Every chance we get, we remind our patients about the negative effects of tobacco – increased risk of cancers, high blood pressure, and heart disease – things you usually associate with age. But tooth loss should never be associated with age. If heart disease seems too far down the road to worry about, then maybe losing your teeth at such a young age, or risking the hearing loss associated with that (yes, really!), brings the problem closer to home.

 

The study used 495 healthy men, including smokers, non-smokers, and those who quit smoking during the study. By examining their teeth every three years, it was discovered that smokers lost an average of 2.9 teeth after ten years of smoking a pack a day.
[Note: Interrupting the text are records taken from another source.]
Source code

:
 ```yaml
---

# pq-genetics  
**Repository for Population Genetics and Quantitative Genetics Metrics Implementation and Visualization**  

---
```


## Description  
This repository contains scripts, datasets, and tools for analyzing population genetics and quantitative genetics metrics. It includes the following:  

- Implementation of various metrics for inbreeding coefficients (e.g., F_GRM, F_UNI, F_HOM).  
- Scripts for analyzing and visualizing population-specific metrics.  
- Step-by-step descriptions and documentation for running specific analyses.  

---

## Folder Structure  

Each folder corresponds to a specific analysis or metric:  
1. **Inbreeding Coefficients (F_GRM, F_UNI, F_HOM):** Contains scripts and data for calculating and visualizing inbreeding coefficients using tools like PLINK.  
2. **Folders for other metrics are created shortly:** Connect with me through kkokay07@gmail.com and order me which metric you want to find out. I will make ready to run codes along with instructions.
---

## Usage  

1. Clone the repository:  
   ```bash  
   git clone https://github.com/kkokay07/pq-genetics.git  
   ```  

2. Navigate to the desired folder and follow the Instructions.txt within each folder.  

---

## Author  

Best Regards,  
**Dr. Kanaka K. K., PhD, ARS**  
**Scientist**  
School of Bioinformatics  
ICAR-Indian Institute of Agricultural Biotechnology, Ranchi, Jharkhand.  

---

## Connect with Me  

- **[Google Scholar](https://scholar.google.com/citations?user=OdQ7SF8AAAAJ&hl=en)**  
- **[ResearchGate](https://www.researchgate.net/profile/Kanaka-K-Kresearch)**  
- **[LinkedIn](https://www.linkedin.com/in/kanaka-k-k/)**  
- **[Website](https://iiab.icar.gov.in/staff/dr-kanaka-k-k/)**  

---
Those who quit smoking significantly reduced their risk, while non-smokers, on average, lost the fewest teeth. Another study of female smokers supported these findings.

 

While all the reasons for this dramatic increase in tooth loss are still to be determined, gum disease is known to be the main culprit. One theory is that smoking reduces blood flow to the gum tissues, reducing the amount of nutrients to the bone, and decreasing the amount of support the gums can provide to the teeth. Another theory is that smoking causes a chain of events beginning with a reduced flow of saliva and an increase in plaque buildup on the teeth, leading to tartar which can lead to gum disease, and eventually, loss of teeth.

 

If you smoke, be especially careful to examine your mouth for white or red patches, check for unexplainable numbness or soreness, and for sores that don’t heal within a couple of weeks. If you notice any of these, call your doctor immediately. Up to 10% of people with these patches will develop oral cancer.

 

We’ll do a thorough check for signs of oral cancer every time you come in for a checkup whether you smoke or not. There are surgical procedures for its treatment, but there is no guarantee of a cure, so in the long run, the best solution is to stop smoking.

 

And as far as tooth loss goes, in addition to avoiding tobacco, everyone needs to maintain a regular routine of flossing and brushing. Our team is ready to provide you with encouragement and resources  in all of your efforts to stay healthy!